There have been multiple alarming reports and warnings from the Red Cross about the state of healthcare in the asylum shelters and countless reports about children being extra vulnerable. Despite this, little has changed, De Jong said.
Accessibility and quality are the main issues facing care in asylum shelters, De Jong said. For example, not all shelters are run by the same organization, so the same care cannot be provided at all locations.
Families are relocated very often, and crucial information is sometimes lost during these moves. Or people reach the right care provider too late, resulting in the patient needing much more care than if they got attention earlier. For example, a 5-year-old girl was moved three times in as many months. No one noticed how anemic and malnourished she was until she ended up in an emergency room.
That is not only bad for the asylum seekers involved but also very expensive and an extra burden on the care capacity, the care providers said.

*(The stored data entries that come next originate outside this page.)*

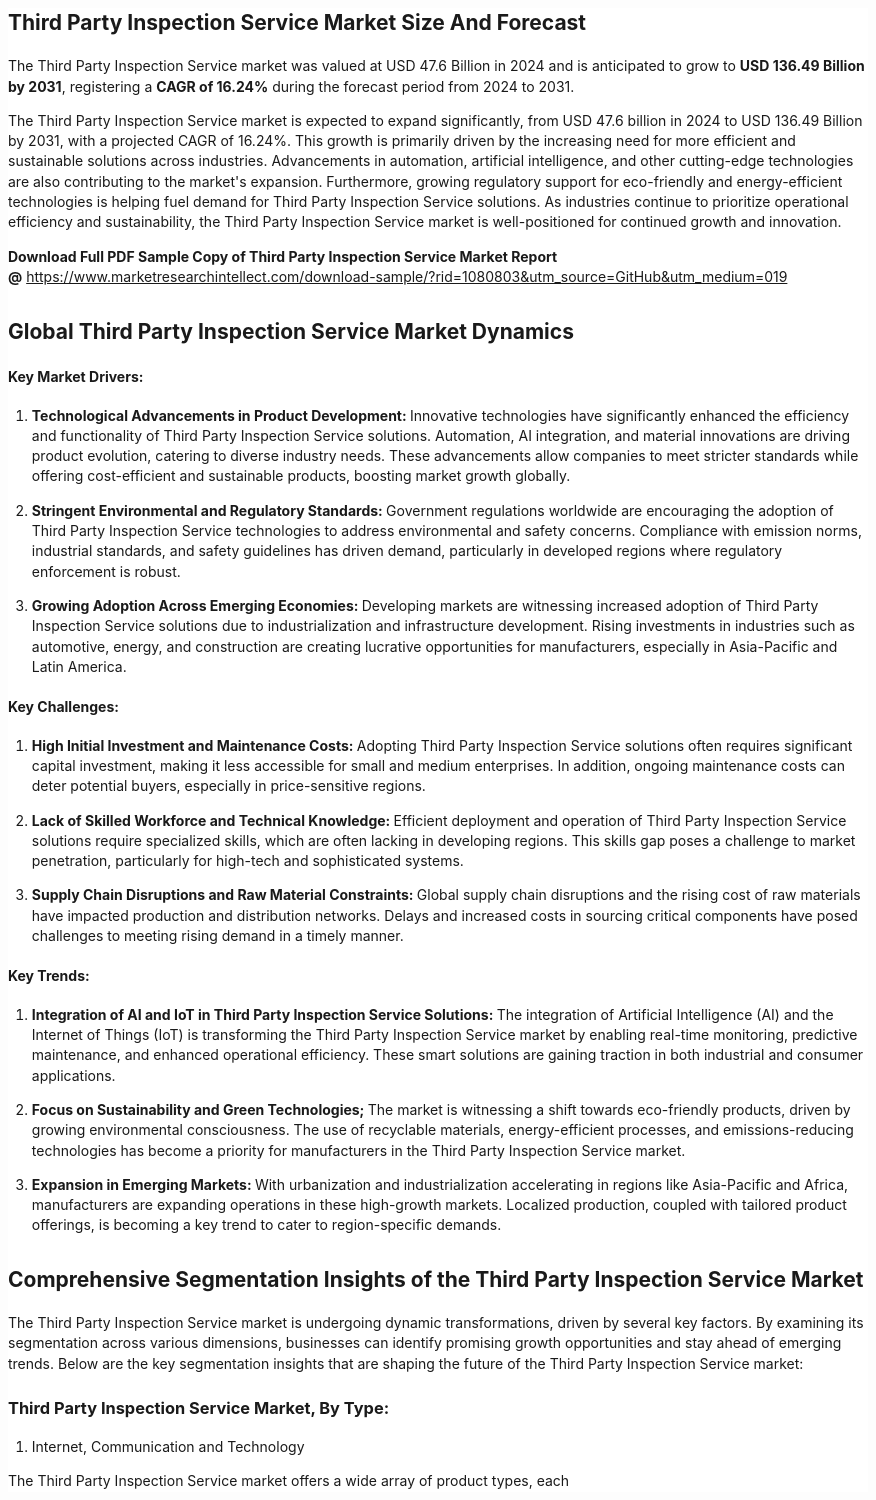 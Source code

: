 <h2>Third Party Inspection Service Market Size And Forecast</h2><p>The Third Party Inspection Service market was valued at USD 47.6 Billion in 2024 and is anticipated to grow to <strong>USD 136.49 Billion by 2031</strong>, registering a <strong>CAGR of 16.24%</strong> during the forecast period from 2024 to 2031.</p><p>The Third Party Inspection Service market is expected to expand significantly, from USD 47.6 billion in 2024 to USD 136.49 Billion by 2031, with a projected CAGR of 16.24%. This growth is primarily driven by the increasing need for more efficient and sustainable solutions across industries. Advancements in automation, artificial intelligence, and other cutting-edge technologies are also contributing to the market's expansion. Furthermore, growing regulatory support for eco-friendly and energy-efficient technologies is helping fuel demand for Third Party Inspection Service solutions. As industries continue to prioritize operational efficiency and sustainability, the Third Party Inspection Service market is well-positioned for continued growth and innovation.</p><p><strong>Download Full PDF Sample Copy of Third Party Inspection Service Market Report @</strong>&nbsp;<a href="https://www.marketresearchintellect.com/download-sample/?rid=1080803&amp;utm_source=GitHub&amp;utm_medium=019">https://www.marketresearchintellect.com/download-sample/?rid=1080803&amp;utm_source=GitHub&amp;utm_medium=019</a></p><h2>Global Third Party Inspection Service Market Dynamics</h2><h4><strong>Key Market Drivers:</strong></h4><ol><li><p><strong>Technological Advancements in Product Development:&nbsp;</strong>Innovative technologies have significantly enhanced the efficiency and functionality of Third Party Inspection Service solutions. Automation, AI integration, and material innovations are driving product evolution, catering to diverse industry needs. These advancements allow companies to meet stricter standards while offering cost-efficient and sustainable products, boosting market growth globally.</p></li><li><p><strong>Stringent Environmental and Regulatory Standards:&nbsp;</strong>Government regulations worldwide are encouraging the adoption of Third Party Inspection Service technologies to address environmental and safety concerns. Compliance with emission norms, industrial standards, and safety guidelines has driven demand, particularly in developed regions where regulatory enforcement is robust.</p></li><li><p><strong>Growing Adoption Across Emerging Economies:&nbsp;</strong>Developing markets are witnessing increased adoption of Third Party Inspection Service solutions due to industrialization and infrastructure development. Rising investments in industries such as automotive, energy, and construction are creating lucrative opportunities for manufacturers, especially in Asia-Pacific and Latin America.</p></li></ol><h4><strong>Key Challenges:</strong></h4><ol><li><p><strong>High Initial Investment and Maintenance Costs:&nbsp;</strong>Adopting Third Party Inspection Service solutions often requires significant capital investment, making it less accessible for small and medium enterprises. In addition, ongoing maintenance costs can deter potential buyers, especially in price-sensitive regions.</p></li><li><p><strong>Lack of Skilled Workforce and Technical Knowledge:&nbsp;</strong>Efficient deployment and operation of Third Party Inspection Service solutions require specialized skills, which are often lacking in developing regions. This skills gap poses a challenge to market penetration, particularly for high-tech and sophisticated systems.</p></li><li><p><strong>Supply Chain Disruptions and Raw Material Constraints:&nbsp;</strong>Global supply chain disruptions and the rising cost of raw materials have impacted production and distribution networks. Delays and increased costs in sourcing critical components have posed challenges to meeting rising demand in a timely manner.</p></li></ol><h4><strong>Key Trends:</strong></h4><ol><li><p><strong>Integration of AI and IoT in Third Party Inspection Service Solutions:&nbsp;</strong>The integration of Artificial Intelligence (AI) and the Internet of Things (IoT) is transforming the Third Party Inspection Service market by enabling real-time monitoring, predictive maintenance, and enhanced operational efficiency. These smart solutions are gaining traction in both industrial and consumer applications.</p></li><li><p><strong>Focus on Sustainability and Green Technologies;&nbsp;</strong>The market is witnessing a shift towards eco-friendly products, driven by growing environmental consciousness. The use of recyclable materials, energy-efficient processes, and emissions-reducing technologies has become a priority for manufacturers in the Third Party Inspection Service market.</p></li><li><p><strong>Expansion in Emerging Markets:&nbsp;</strong>With urbanization and industrialization accelerating in regions like Asia-Pacific and Africa, manufacturers are expanding operations in these high-growth markets. Localized production, coupled with tailored product offerings, is becoming a key trend to cater to region-specific demands.</p></li></ol><div class="article-main__content" data-test-id="publishing-text-block"><h2>Comprehensive Segmentation Insights of the Third Party Inspection Service Market</h2><p>The Third Party Inspection Service market is undergoing dynamic transformations, driven by several key factors. By examining its segmentation across various dimensions, businesses can identify promising growth opportunities and stay ahead of emerging trends. Below are the key segmentation insights that are shaping the future of the Third Party Inspection Service market:</p><h3><strong>Third Party Inspection Service Market, By Type:<br /></strong></h3><ol><li>Internet, Communication and Technology</li></ol><p>The Third Party Inspection Service market offers a wide array of product types, each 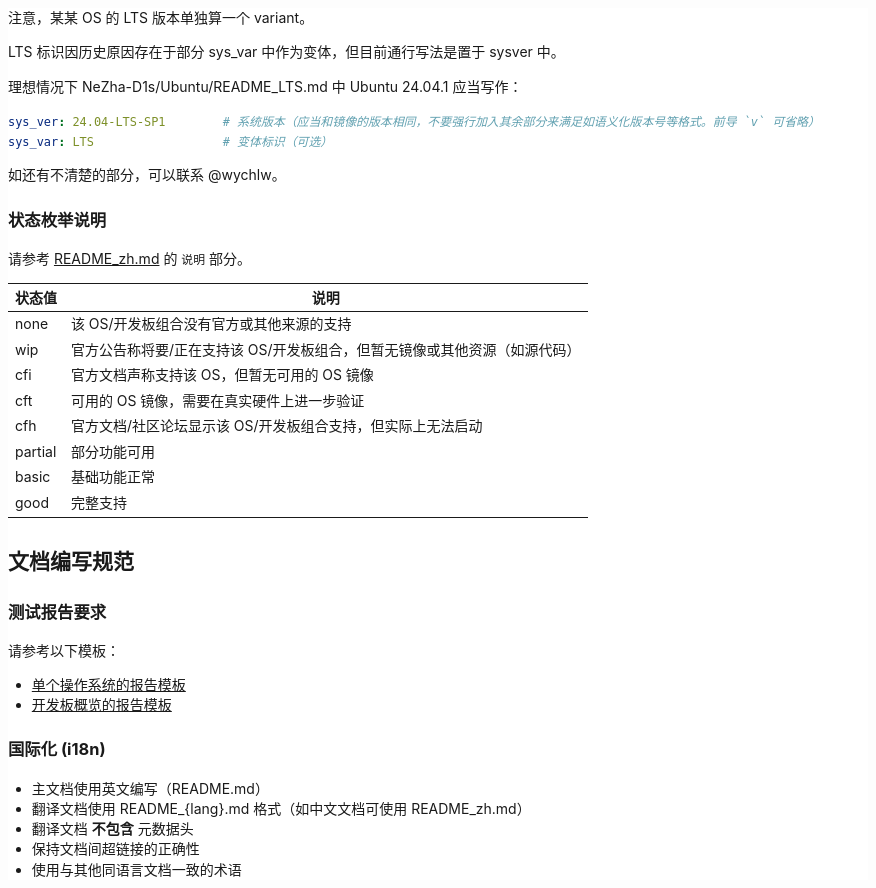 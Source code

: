 注意，某某 OS 的 LTS 版本单独算一个 variant。

LTS 标识因历史原因存在于部分 sys_var 中作为变体，但目前通行写法是置于 sysver 中。

理想情况下 NeZha-D1s/Ubuntu/README_LTS.md 中 Ubuntu 24.04.1 应当写作：

```yaml
sys_ver: 24.04-LTS-SP1        # 系统版本（应当和镜像的版本相同，不要强行加入其余部分来满足如语义化版本号等格式。前导 `v` 可省略）
sys_var: LTS                  # 变体标识（可选）
```

如还有不清楚的部分，可以联系 @wychlw。

### 状态枚举说明

请参考 [README_zh.md](./README_zh.md) 的 `说明` 部分。

| 状态值   | 说明                          |
|----------|-----------------------------|
| none     | 该 OS/开发板组合没有官方或其他来源的支持      |
| wip      | 官方公告称将要/正在支持该 OS/开发板组合，但暂无镜像或其他资源（如源代码）      |
| cfi      | 官方文档声称支持该 OS，但暂无可用的 OS 镜像      |
| cft      | 可用的 OS 镜像，需要在真实硬件上进一步验证      |
| cfh      | 官方文档/社区论坛显示该 OS/开发板组合支持，但实际上无法启动      |
| partial  | 部分功能可用                      |
| basic    | 基础功能正常                      |
| good     | 完整支持                      |

## 文档编写规范

### 测试报告要求

请参考以下模板：

- [单个操作系统的报告模板](./report-template/[board-name]/[os-name]/README.md)
- [开发板概览的报告模板](./report-template/[board-name]/README.md)

### 国际化 (i18n)
- 主文档使用英文编写（README.md）
- 翻译文档使用 README_{lang}.md 格式（如中文文档可使用 README_zh.md）
- 翻译文档 **不包含** 元数据头
- 保持文档间超链接的正确性
- 使用与其他同语言文档一致的术语
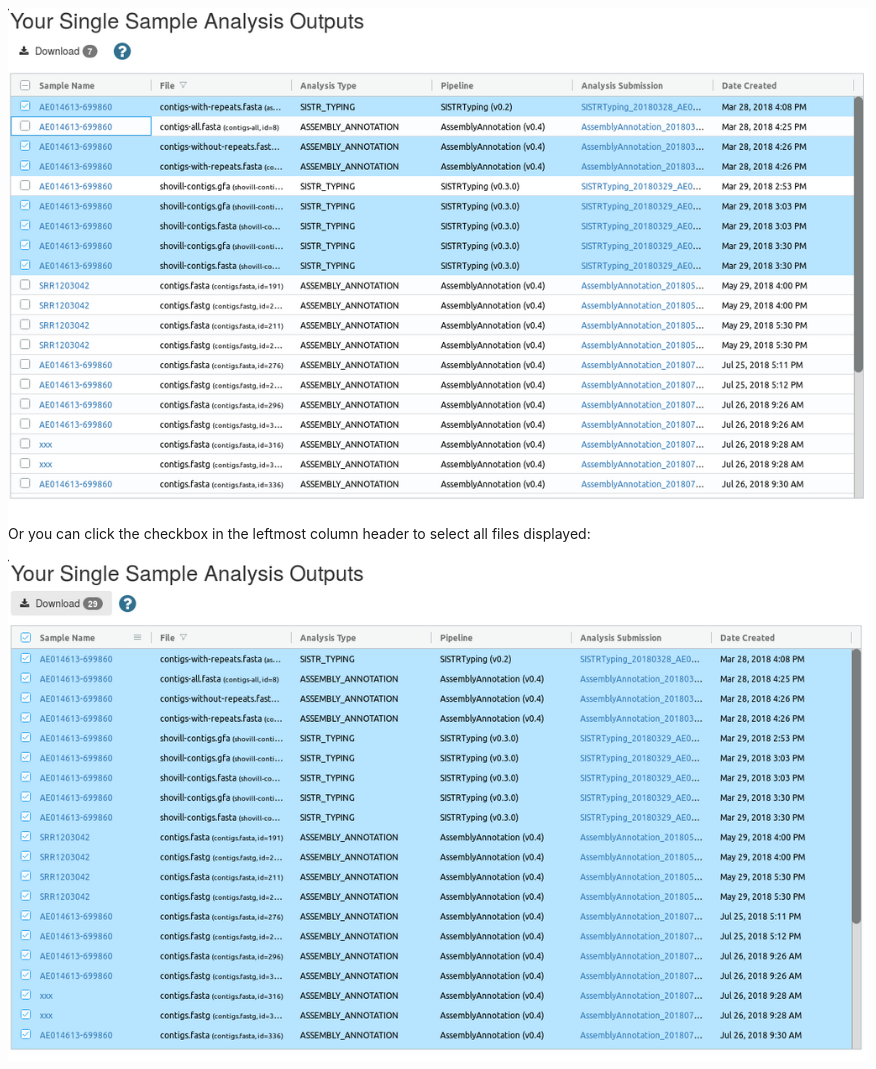 ![](images/batch-download-multiselect-refine.png)

Or you can click the checkbox in the leftmost column header to select all files displayed:

![](images/batch-download-select-all.png) 
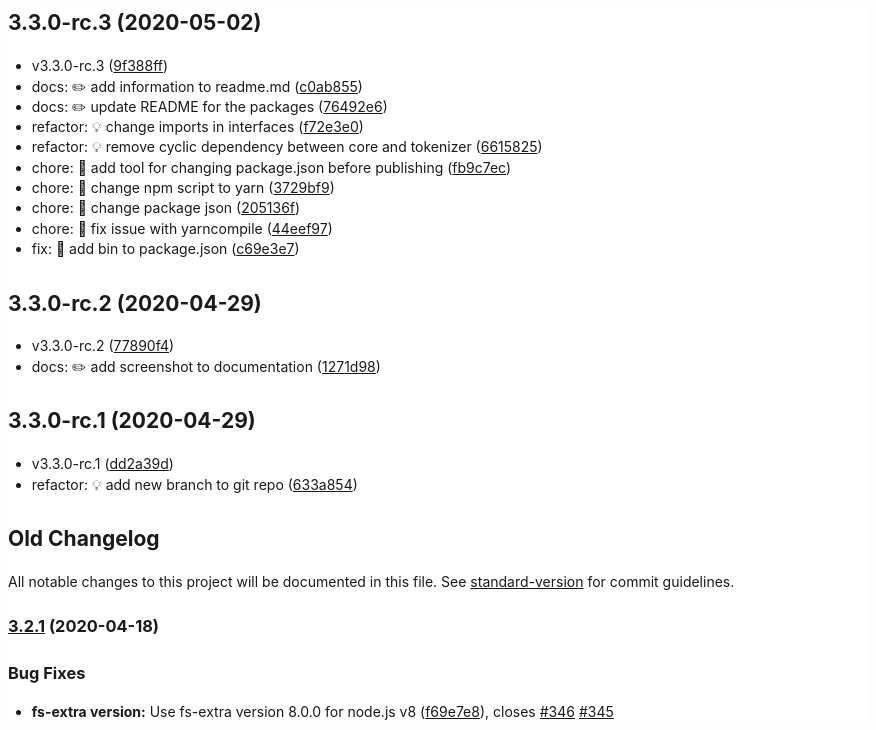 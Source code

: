 
## 3.3.0-rc.3 (2020-05-02)

* v3.3.0-rc.3 ([9f388ff](https://github.com/kucherenko/jscpd/commit/9f388ff))
* docs: ✏️ add information to readme.md ([c0ab855](https://github.com/kucherenko/jscpd/commit/c0ab855))
* docs: ✏️ update README for the packages ([76492e6](https://github.com/kucherenko/jscpd/commit/76492e6))
* refactor: 💡 change imports in interfaces ([f72e3e0](https://github.com/kucherenko/jscpd/commit/f72e3e0))
* refactor: 💡 remove cyclic dependency between core and tokenizer ([6615825](https://github.com/kucherenko/jscpd/commit/6615825))
* chore: 🤖 add tool for changing package.json before publishing ([fb9c7ec](https://github.com/kucherenko/jscpd/commit/fb9c7ec))
* chore: 🤖 change npm script to yarn ([3729bf9](https://github.com/kucherenko/jscpd/commit/3729bf9))
* chore: 🤖 change package json ([205136f](https://github.com/kucherenko/jscpd/commit/205136f))
* chore: 🤖 fix issue with yarncompile ([44eef97](https://github.com/kucherenko/jscpd/commit/44eef97))
* fix: 🐛 add bin to package.json ([c69e3e7](https://github.com/kucherenko/jscpd/commit/c69e3e7))



## 3.3.0-rc.2 (2020-04-29)

* v3.3.0-rc.2 ([77890f4](https://github.com/kucherenko/jscpd/commit/77890f4))
* docs: ✏️ add screenshot to documentation ([1271d98](https://github.com/kucherenko/jscpd/commit/1271d98))



## 3.3.0-rc.1 (2020-04-29)

* v3.3.0-rc.1 ([dd2a39d](https://github.com/kucherenko/jscpd/commit/dd2a39d))
* refactor: 💡 add new branch to git repo ([633a854](https://github.com/kucherenko/jscpd/commit/633a854))



## Old Changelog

All notable changes to this project will be documented in this file. See [standard-version](https://github.com/conventional-changelog/standard-version) for commit guidelines.

### [3.2.1](https://github.com/kucherenko/jscpd/compare/v3.2.0...v3.2.1) (2020-04-18)


### Bug Fixes

* **fs-extra version:** Use fs-extra version 8.0.0 for node.js v8 ([f69e7e8](https://github.com/kucherenko/jscpd/commit/f69e7e8f1ffe343810913da672ed420f404a1a94)), closes [#346](https://github.com/kucherenko/jscpd/issues/346) [#345](https://github.com/kucherenko/jscpd/issues/345)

“We try to do everything within our capabilities,” said De Jong. “The influx has doubled, but we don’t have twice as many people.”
The care providers are well aware of the staff shortages in the healthcare sector and understand that getting more people is more easily said than done. They, therefore, recommend other ways to improve care for children and pregnant women, like limiting or stopping their relocations. An umbrella body to manage all care in asylum shelters would also help. “This body can identify where the bottlenecks are, create multidisciplinary solutions, and align them with the responsible shelter institutions.”
The care providers would like to discuss their findings with the responsible State Secretaries - Eric van der Burg of Justice and Security and Maarten van Ooijen of Public Health, Welfare, and Sports.